Due July 30
Three more films from the influential Italian director -- considered by some, like Quentin Tarantino, who was immensely influenced by the director, to be "without a doubt, the master of (the gangster movie) genre" -- come to home video in the U.S., headed up by his lost masterpiece, "Shoot First, Die Later," which makes it to DVD and Blu-ray for the first time, digitally remastered and restored from 35mm negatives. Di Leo was a master of Mafia mayhem with ultraviolence (for its time), wild car chases and lurid tales of pimps and petty gangsters, made cheap and quick. Di Leo began as a screenwriter on Spaghetti Westerns, then soft-core exploitation films, then -- supposedsly inspired by the new realism of such American fare as "The French Connection" -- went on to make a series of Italian crime genre films that were marked by social criticism of Italy's eonomic and political landscape of corrupt cops, politicians and church officials. The three films here: "Shoot First Die Later" (1974), "Kidnap Syndicate" (1975) and "Naked Violence" (1969). In a classy three-disc boxed set with an illustrated booklet and documentaries on each disc. On DVD and Blu-ray from Raro Video USA.

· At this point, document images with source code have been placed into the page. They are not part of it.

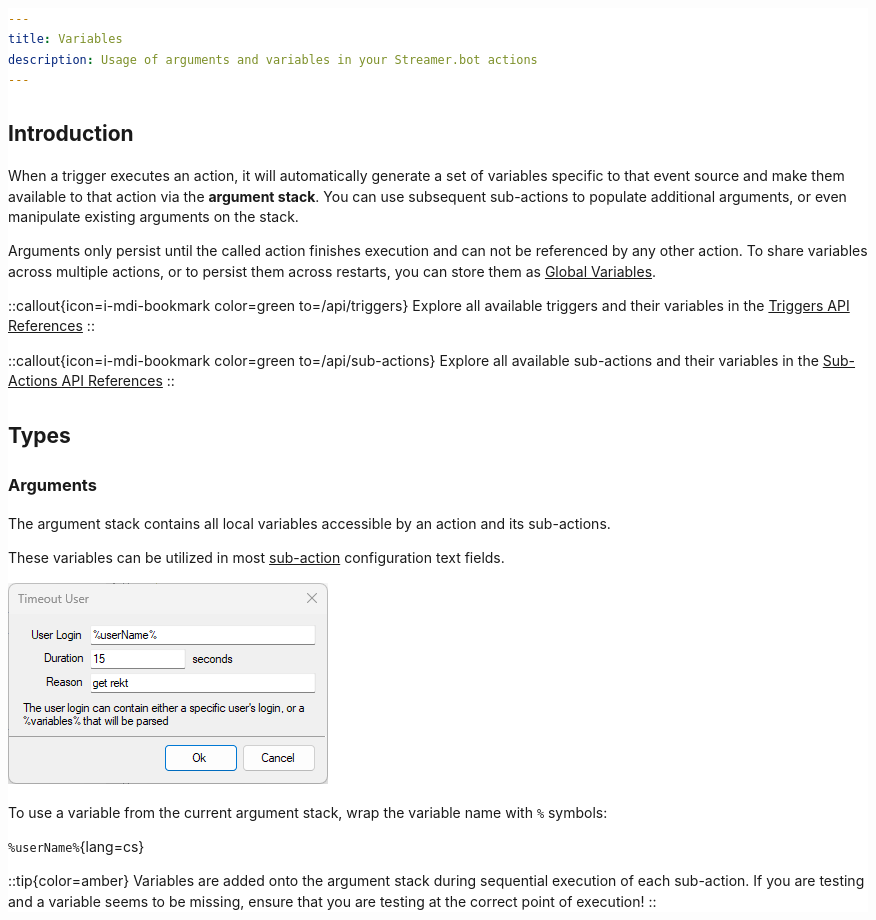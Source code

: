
 ```yaml
---
title: Variables
description: Usage of arguments and variables in your Streamer.bot actions
---
```


## Introduction
When a trigger executes an action, it will automatically generate a set of variables specific to that event source and make them available to that action via the **argument stack**. You can use subsequent sub-actions to populate additional arguments, or even manipulate existing arguments on the stack.

Arguments only persist until the called action finishes execution and can not be referenced by any other action. To share variables across multiple actions, or to persist them across restarts, you can store them as [Global Variables](#global).

::callout{icon=i-mdi-bookmark color=green to=/api/triggers}
Explore all available triggers and their variables in the [Triggers API References](/api/triggers)
::

::callout{icon=i-mdi-bookmark color=green to=/api/sub-actions}
Explore all available sub-actions and their variables in the [Sub-Actions API References](/api/sub-actions)
::

## Types
### Arguments
The argument stack contains all local variables accessible by an action and its sub-actions.

These variables can be utilized in most [sub-action](/guide/actions#sub-actions) configuration text fields.

![Variable Example](assets/variable-example.png)

To use a variable from the current argument stack, wrap the variable name with `%` symbols:

`%userName%`{lang=cs}

::tip{color=amber}
Variables are added onto the argument stack during sequential execution of each sub-action. If you are testing and a variable seems to be missing, ensure that you are testing at the correct point of execution!
::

"Shoot First Die Later" (1974): Desperately sought after and never before released worldwide Rarovideo is proud to be releasing the tough, exciting, dramatically potent, well acted and action packed film, Shoot first, Die Later which is known as one of the most impressive Italian crime/police movies ever made. Luc Merenda gives the performance of his career as a highly regarded police detective who is taking syndicate money in exchange for departmental favors. His father, a simple man, also works for the department but on a lower rung; he isn't jealous of his son, but rather proud of him, little knowing that he's a crooked cop. A series of events leads the young detective to ask his father for a favor (he wants a certain police report that is desired by the syndicate) and it doesn't take long for the detective's father to realize his son is on the take... which leads to numerous complications. Extras: Two documentaries: "The Master of the Game" and "The Second Round of the Game."

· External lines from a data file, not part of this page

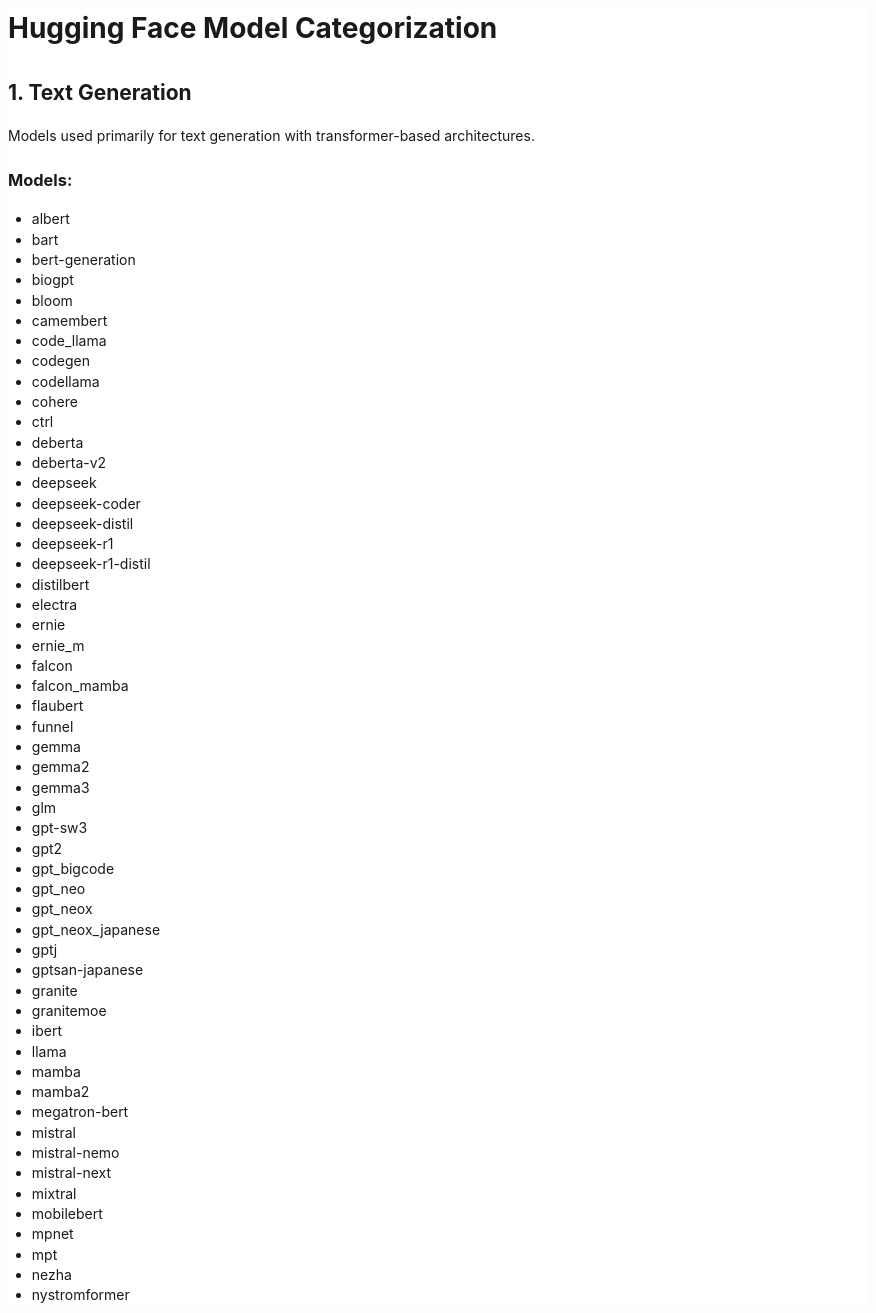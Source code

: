 # Hugging Face Model Categorization

## 1. Text Generation

Models used primarily for text generation with transformer-based architectures.

### Models:
- albert
- bart
- bert-generation
- biogpt
- bloom
- camembert
- code_llama
- codegen
- codellama
- cohere
- ctrl
- deberta
- deberta-v2
- deepseek
- deepseek-coder
- deepseek-distil
- deepseek-r1
- deepseek-r1-distil
- distilbert
- electra
- ernie
- ernie_m
- falcon
- falcon_mamba
- flaubert
- funnel
- gemma
- gemma2
- gemma3
- glm
- gpt-sw3
- gpt2
- gpt_bigcode
- gpt_neo
- gpt_neox
- gpt_neox_japanese
- gptj
- gptsan-japanese
- granite
- granitemoe
- ibert
- llama
- mamba
- mamba2
- megatron-bert
- mistral
- mistral-nemo
- mistral-next
- mixtral
- mobilebert
- mpnet
- mpt
- nezha
- nystromformer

"Kidnap Syndicate" (1975): Colella is a hard working but struggling mechanic who raises his son Fabrizio after his wife passed away. Fabrizio is friends with Antonio, son of the extremely rich but incredibly repugnant businessman Filippini. When criminals kidnap Antonio in front of school, the brave Fabrizio tries to prevent this and the nervous kidnappers pull him into the car as well. They demand a huge ransom for the boys, but the pigheaded Filippini refuses to give in to criminals and put the lives of the boys at stake, whilst Colella and even the police commissioner can't do anything. Colella goes after them, but soon stumbles upon a very complex and well-protected network. Extras: "Violent Cities: The Other Fernando Di Leo's Trilogy."
"Naked Violence" (1969): A devastating, brutal, raw example of Di Leo's early works, Naked violence is about how a teacher of an evening school for youngsters with social problems is brutally raped and murdered right in her classroom. The only suspects are the kids and the police are surprised to find them all quietly in their homes instead of having escaped. There is a reason. Each kid declares that he did not participate in the brutality but was forced to watch. The police officer Lamberti has reasons to believe that someone, an adult, has orchestrated the kids whose name they are too afraid to mention. Extras: Two documentaries: "Goodfellas" and "Fernando di Leo at the Cinematheque Francaise."